When you reach the line containing "data=data, secure=secure, **extra)", include it and stop; until then, return each line of the material exactly, starting with the first.

= = = =

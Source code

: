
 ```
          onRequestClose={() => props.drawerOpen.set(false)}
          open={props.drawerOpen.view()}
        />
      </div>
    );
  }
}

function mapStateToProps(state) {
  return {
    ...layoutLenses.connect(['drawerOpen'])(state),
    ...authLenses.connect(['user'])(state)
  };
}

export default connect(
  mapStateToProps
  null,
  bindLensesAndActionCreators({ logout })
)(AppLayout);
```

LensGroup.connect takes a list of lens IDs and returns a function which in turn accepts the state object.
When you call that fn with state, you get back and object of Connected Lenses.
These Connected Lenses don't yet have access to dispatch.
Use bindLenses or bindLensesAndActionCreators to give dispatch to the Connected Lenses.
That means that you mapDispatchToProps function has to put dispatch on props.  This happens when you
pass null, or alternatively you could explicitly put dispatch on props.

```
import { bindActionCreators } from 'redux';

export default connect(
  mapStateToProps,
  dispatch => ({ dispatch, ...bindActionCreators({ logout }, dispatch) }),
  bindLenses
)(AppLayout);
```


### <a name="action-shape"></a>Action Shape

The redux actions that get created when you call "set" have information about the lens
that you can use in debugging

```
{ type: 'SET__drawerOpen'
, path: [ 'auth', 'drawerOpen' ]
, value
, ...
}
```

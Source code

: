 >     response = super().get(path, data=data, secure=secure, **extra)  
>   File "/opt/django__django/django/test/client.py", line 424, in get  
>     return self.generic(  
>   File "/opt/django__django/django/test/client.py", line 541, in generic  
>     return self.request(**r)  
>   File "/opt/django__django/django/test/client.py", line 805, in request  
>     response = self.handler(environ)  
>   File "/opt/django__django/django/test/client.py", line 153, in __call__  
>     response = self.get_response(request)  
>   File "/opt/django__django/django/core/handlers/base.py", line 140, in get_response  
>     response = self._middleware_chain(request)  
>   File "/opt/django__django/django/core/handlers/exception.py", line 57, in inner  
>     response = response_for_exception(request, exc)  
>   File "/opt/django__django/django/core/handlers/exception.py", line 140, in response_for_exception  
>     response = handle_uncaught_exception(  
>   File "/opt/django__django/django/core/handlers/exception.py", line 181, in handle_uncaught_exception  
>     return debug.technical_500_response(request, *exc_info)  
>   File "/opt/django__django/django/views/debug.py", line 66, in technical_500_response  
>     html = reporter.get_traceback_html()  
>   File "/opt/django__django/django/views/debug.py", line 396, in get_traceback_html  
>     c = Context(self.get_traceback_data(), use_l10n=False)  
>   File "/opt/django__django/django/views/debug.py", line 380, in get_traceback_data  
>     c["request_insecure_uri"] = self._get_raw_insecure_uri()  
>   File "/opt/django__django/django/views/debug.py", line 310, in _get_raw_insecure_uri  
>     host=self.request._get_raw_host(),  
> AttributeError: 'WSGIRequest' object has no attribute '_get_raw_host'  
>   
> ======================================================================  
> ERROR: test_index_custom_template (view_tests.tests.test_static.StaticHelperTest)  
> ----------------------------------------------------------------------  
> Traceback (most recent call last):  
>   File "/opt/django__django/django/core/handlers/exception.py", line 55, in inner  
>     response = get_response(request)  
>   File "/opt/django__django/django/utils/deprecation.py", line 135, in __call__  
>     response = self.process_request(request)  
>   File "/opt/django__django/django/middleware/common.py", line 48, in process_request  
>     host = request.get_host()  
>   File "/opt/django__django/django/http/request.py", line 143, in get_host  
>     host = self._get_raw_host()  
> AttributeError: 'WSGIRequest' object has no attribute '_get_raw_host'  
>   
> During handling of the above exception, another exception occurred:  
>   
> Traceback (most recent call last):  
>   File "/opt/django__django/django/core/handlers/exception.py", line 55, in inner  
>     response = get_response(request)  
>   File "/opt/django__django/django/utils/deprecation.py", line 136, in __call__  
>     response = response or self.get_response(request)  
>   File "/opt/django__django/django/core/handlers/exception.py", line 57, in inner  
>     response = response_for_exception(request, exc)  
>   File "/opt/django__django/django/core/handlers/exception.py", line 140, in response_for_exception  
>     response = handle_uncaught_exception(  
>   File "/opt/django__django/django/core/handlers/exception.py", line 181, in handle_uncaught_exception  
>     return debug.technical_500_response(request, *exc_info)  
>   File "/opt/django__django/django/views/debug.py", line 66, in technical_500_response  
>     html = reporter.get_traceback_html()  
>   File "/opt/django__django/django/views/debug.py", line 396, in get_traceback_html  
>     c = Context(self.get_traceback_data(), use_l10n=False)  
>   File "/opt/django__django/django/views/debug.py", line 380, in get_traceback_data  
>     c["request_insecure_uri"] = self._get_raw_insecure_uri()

= = = =

Written answer -
Source code

:
 ```
          onRequestClose={() => props.drawerOpen.set(false)}
          open={props.drawerOpen.view()}
        />
      </div>
    );
  }
}

function mapStateToProps(state) {
  return {
    ...layoutLenses.connect(['drawerOpen'])(state),
    ...authLenses.connect(['user'])(state)
  };
}

export default connect(
  mapStateToProps
  null,
  bindLensesAndActionCreators({ logout })
)(AppLayout);
```

LensGroup.connect takes a list of lens IDs and returns a function which in turn accepts the state object.
When you call that fn with state, you get back and object of Connected Lenses.
These Connected Lenses don't yet have access to dispatch.
Use bindLenses or bindLensesAndActionCreators to give dispatch to the Connected Lenses.
That means that you mapDispatchToProps function has to put dispatch on props.  This happens when you
pass null, or alternatively you could explicitly put dispatch on props.

```
import { bindActionCreators } from 'redux';

export default connect(
  mapStateToProps,
  dispatch => ({ dispatch, ...bindActionCreators({ logout }, dispatch) }),
  bindLenses
)(AppLayout);
```


### <a name="action-shape"></a>Action Shape

The redux actions that get created when you call "set" have information about the lens
that you can use in debugging

```
{ type: 'SET__drawerOpen'
, path: [ 'auth', 'drawerOpen' ]
, value
, ...
}
```

Source code

: >     response = super().get(path, data=data, secure=secure, **extra)  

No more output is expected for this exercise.